Hypnosis and pain relief

Theories of hypnosis state

Chapter 9 Placebo, nocebo

The power of thoughts

Placebo, nocebo effects

Modern placebo research

Placebo by conditioning

Cultural conditioned placebo

After writing

References

IntroductionIntuition and the unconscious zone

The concept of “The Unconscious Zone” in this book pertains to our mind areas where many intuitive decisions and subliminal influences are unconsciously. As people are we exposed daily for hidden impacts that are not recorded by our consciousness. We says that we have decided after our gut feeling or that we, without conscious knowledge, intuitively just know how something is connected. Many famous scientists (for example Einstein, Maxwell) have shown to their intuition when they suddenly discover new previously unknown lows in physics. New findings in brain research on perception suggest that our consciousness only to a little extent can take advantage of all the information as our senses produce.

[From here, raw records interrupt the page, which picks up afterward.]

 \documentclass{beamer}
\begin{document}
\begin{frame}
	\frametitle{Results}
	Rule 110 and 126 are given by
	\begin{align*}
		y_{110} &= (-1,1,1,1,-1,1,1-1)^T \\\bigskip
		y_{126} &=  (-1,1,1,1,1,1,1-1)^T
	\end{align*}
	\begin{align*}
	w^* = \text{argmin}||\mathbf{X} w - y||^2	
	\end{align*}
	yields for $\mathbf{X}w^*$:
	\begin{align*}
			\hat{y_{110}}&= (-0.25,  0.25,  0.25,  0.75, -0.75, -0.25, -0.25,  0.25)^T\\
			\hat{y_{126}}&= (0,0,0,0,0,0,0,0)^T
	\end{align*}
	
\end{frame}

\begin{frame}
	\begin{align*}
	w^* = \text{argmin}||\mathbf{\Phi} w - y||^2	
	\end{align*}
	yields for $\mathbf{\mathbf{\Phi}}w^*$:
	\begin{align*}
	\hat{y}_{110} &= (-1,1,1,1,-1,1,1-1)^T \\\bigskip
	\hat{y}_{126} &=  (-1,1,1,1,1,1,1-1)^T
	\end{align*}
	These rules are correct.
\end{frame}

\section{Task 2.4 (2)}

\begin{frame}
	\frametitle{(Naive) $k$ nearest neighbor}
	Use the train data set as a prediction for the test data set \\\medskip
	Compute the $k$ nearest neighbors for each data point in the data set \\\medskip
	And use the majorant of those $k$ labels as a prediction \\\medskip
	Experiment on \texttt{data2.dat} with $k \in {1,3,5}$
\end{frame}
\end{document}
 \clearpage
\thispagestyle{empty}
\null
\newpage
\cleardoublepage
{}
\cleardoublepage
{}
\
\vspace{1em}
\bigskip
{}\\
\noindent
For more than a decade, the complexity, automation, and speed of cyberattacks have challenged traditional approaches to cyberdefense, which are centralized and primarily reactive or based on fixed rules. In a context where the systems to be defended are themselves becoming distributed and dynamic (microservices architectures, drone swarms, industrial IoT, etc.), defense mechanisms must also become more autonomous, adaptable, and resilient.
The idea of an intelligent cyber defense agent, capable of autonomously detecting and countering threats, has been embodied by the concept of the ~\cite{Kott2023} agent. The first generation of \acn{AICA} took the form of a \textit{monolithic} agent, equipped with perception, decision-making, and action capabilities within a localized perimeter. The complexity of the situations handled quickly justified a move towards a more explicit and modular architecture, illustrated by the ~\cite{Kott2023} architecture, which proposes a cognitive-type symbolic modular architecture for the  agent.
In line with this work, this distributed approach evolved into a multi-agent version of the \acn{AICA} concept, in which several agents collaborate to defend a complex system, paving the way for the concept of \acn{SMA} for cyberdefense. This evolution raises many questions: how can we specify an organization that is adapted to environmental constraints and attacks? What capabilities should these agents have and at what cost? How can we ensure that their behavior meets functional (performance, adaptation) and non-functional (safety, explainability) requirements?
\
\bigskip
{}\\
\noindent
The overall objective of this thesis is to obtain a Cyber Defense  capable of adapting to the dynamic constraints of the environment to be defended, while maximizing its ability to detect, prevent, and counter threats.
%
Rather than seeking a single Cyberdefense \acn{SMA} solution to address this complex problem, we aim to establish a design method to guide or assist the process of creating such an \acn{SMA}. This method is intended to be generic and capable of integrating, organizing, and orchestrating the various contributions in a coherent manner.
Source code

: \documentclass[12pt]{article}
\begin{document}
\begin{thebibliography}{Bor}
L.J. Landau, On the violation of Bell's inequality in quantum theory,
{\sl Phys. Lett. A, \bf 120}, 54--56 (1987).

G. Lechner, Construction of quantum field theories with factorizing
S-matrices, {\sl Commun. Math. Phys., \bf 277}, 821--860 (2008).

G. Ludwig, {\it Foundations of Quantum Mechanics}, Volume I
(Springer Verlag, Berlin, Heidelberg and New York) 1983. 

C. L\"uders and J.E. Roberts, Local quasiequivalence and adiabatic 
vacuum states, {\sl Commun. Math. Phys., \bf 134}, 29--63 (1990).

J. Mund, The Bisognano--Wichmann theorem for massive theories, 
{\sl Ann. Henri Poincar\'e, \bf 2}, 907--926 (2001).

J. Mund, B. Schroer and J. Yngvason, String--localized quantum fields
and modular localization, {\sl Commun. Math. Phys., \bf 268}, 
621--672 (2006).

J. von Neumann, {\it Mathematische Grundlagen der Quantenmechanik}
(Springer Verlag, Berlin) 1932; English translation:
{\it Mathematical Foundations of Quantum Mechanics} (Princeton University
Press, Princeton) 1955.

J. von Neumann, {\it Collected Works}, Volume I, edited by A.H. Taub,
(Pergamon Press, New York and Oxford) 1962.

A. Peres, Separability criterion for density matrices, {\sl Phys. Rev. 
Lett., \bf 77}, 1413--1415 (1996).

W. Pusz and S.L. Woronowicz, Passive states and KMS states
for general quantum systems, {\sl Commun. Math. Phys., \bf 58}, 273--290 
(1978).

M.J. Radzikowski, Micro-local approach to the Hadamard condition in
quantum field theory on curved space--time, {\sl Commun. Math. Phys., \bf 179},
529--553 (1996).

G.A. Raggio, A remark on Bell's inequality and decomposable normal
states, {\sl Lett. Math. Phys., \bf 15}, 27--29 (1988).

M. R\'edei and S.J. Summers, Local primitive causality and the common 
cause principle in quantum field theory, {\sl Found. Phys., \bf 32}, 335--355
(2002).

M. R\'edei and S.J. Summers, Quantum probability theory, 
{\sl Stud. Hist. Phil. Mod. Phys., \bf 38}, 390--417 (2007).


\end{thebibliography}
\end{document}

Brain researchers have shown that we have a delay of approximately 0.5 seconds before we become aware of such as sights that are generated in order of 10 MB/s (10 million bits of information per second). This delay would be able to be fatal in situations where we need to react instinctively when any dangerous occurrence (escape, risk of injury). The brain has solved this by reacting automatically without a conscious mind in many situations. If we for example run the car often do not know how we have operated the car forward to destination, then driving has become an automatic activity until it eventually something happens unexpectedly.

We may in many cases work out a capability to automatically conduct as a Budo sports, in which the body is trained to instinctively perform appropriate parades without conscious intervention. Even in many monotonous work situations tend we perform work to daydreaming, while the body automatically performs the learned work phases. As difference from previous position is “Flow” a special condition where you go into a task and literally engulfed by the workflow and to become unaware of time and environment. It requires some prerequisites for that end up in the flow State.

We are also talking about hidden (silent) knowledge in different work areas, which sometimes says that the company’s knowledge is sitting in the walls. Faithful employees with many years of experience in a company have often an unconscious knowledge which, as it was, sitting in the spinal cord. An example is from Ericsson Microwave (former employment) where a waveguide for microwaves to Tele-X satellite with especially high demands on accuracy (1/100 mm) were turned. They got hire a pension based turners with long experience of a special lathe in order to keep the necessary accuracy of the wave guide.

In everyday life is contemporary man prone to unconscious influences in many contexts. Behavioral Science has revealed our buying habits and thus designed the stores to merchandising, the lighting, the color and background music has been adapted in order to trigger optimal needful things of the customer. Even the advertising industry is exploring how best to get the attention of newspaper ads and TV commercials. In this context, talking man of subliminal perception where we have made attempts to put in the occasional advertising images in movies which we do not see consciously but that nevertheless can give subconscious message.

A different unconscious influences which we daily suffer for is our relationship to body language. We have more often an intuitive way to interpret the signals as the surroundings gives. Chapter 6 provides an overview of how we can become aware of this influence.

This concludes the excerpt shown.